----- Provided material -----

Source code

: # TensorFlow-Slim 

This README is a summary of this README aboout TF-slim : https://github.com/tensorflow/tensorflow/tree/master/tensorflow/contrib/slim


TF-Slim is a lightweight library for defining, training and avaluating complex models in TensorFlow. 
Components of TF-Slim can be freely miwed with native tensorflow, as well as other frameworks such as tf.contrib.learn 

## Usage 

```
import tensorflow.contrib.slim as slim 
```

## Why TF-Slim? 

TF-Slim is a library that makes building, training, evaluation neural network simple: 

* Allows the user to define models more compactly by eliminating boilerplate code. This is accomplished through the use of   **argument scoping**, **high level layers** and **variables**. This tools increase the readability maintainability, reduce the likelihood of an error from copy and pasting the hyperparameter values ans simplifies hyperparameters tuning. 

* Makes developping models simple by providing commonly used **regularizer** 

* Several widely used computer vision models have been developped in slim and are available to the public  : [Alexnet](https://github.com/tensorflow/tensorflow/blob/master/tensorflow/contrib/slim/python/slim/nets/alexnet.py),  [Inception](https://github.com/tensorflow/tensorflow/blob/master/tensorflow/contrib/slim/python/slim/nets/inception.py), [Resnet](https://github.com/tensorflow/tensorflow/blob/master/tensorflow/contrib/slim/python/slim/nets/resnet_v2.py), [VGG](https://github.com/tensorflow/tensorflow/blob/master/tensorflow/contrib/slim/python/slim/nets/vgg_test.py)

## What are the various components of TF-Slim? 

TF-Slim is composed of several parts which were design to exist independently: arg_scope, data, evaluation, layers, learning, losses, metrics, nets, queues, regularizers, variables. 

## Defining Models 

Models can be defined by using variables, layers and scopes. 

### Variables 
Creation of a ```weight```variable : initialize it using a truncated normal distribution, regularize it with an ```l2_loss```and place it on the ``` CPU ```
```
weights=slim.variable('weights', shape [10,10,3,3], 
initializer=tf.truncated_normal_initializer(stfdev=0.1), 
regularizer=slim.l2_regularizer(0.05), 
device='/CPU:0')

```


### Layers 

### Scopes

-----

● Prompt:
When you answer, output each line of the data exactly as given, from its first line up to and including the one with "TF-Slim is a lightweight".

● Result of the task:
Source code

: # TensorFlow-Slim 

This README is a summary of this README aboout TF-slim : https://github.com/tensorflow/tensorflow/tree/master/tensorflow/contrib/slim


TF-Slim is a lightweight library for defining, training and avaluating complex models in TensorFlow. 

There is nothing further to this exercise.